I’ve noticed, what I think, some weird behaviour today during a run. I have two 295 gtx card in a computer, so I have 4 different devices in there which I can use. I started two runs on two different devices and these runs are using the same settings and code so they should take about the same time to finish.
The behaviour that caught my attention was that it seemed like one kernel were “waiting” on the other in some way. The way I noticed this was from the output the programs writes to the console. They seemed to progress in sync so to speak. In the program Im using the execution goes through different environments. One part is in Java and from java (over JNI) the cuda part is called and then when its done on the gpu it goes back to host-cuda and then java code again, and this repeats many times. When the flow returns from the gpu some information is written to the terminal. This information was always written at the same time from the two different runs, where each run was on a separate gpu device.

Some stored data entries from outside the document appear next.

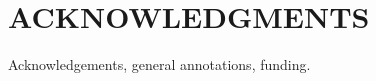 \documentclass{ar-1col}
\begin{document}
 
\section*{ACKNOWLEDGMENTS}
Acknowledgements, general annotations, funding.






\end{document}
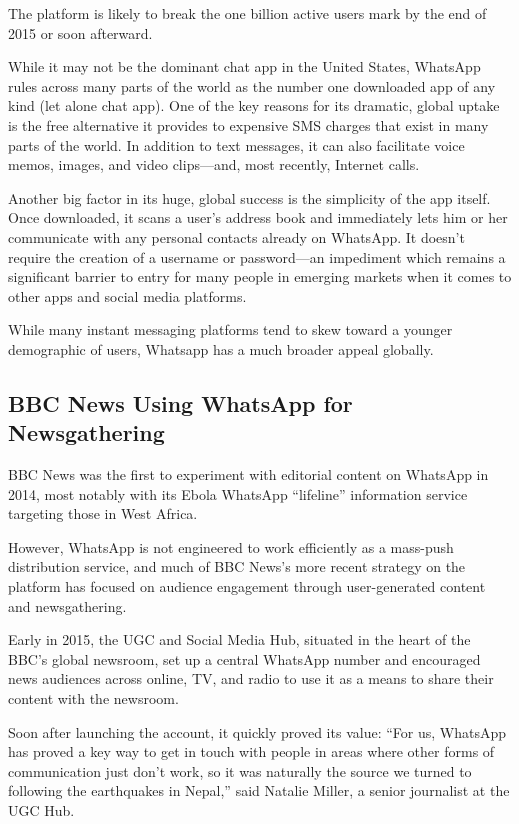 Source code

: \documentclass[notoc, symmetric, nobib, nols]{towcenter-guideto-book}
\begin{document}
The platform is likely to break the one billion active users mark by the end of 2015 or soon afterward. 

While it may not be the dominant chat app in the United States, WhatsApp rules across many parts of the world as the number one downloaded app of any kind (let alone chat app). One of the key reasons for its dramatic, global uptake is the free alternative it provides to expensive SMS charges that exist in many parts of the world. In addition to text messages, it can also facilitate voice memos, images, and video clips---and, most recently, Internet calls.

Another big factor in its huge, global success is the simplicity of the app itself. Once downloaded, it scans a user's address book and immediately lets him or her communicate with any personal contacts already on WhatsApp. It doesn't require the creation of a username or password---an impediment which remains a significant barrier to entry for many people in emerging markets when it comes to other apps and social media platforms.

While many instant messaging platforms tend to skew toward a younger demographic of users, Whatsapp has a much broader appeal globally.

\subsection{BBC News Using WhatsApp for Newsgathering}

BBC News was the first to experiment with editorial content on WhatsApp in 2014, most notably with its Ebola WhatsApp ``lifeline'' information service targeting those in West Africa.\autocite{BarotEbola} 

However, WhatsApp is not engineered to work efficiently as a mass-push distribution service, and much of BBC News's more recent strategy on the platform has focused on audience engagement through user-generated content and newsgathering. 

Early in 2015, the UGC and Social Media Hub, situated in the heart of the BBC's global newsroom, set up a central WhatsApp number and encouraged news audiences across online, TV, and radio to use it as a means to share their content with the newsroom.\autocite{BBCWhatsApp} 

Soon after launching the account, it quickly proved its value: ``For us, WhatsApp has proved a key way to get in touch with people in areas where other forms of communication just don't work, so it was naturally the source we turned to following the earthquakes in Nepal,'' said Natalie Miller, a senior journalist at the UGC Hub.
\end{document}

To check if it was a coincidence, I changed one of the runs to only use 20 000 rows as input where the other run still used 100 000 rows. In this particular problem the data input is read from a file and used as input for the calculation on the gpu. The number of input rows is(should be) proportional to the time it takes to execute the kernel, so here it would ideally be around 5 times faster. But even after I changed to 20 000 rows they were progressing in sync, and were progressing at the same speed. It “feels” like the kernels has to wait for each other before anyone can continue. This behaviour appears even if I am using physically different gtx 295 cards. Because I have two 295 gtx I can use devive 0 and device 3 for example but this behaviour still is there.
To me this behaviour does not seem logic at all, but there perhaps is some logical explanation to this? Is there some mechanic in the cards that make this behaviour necessary?
The only other thing I can think of that can be the cause to this problem is the graphic driver. Because the driver is the same for all cards possibly the problems comes from there. Im using the linux (Gentoo) for development.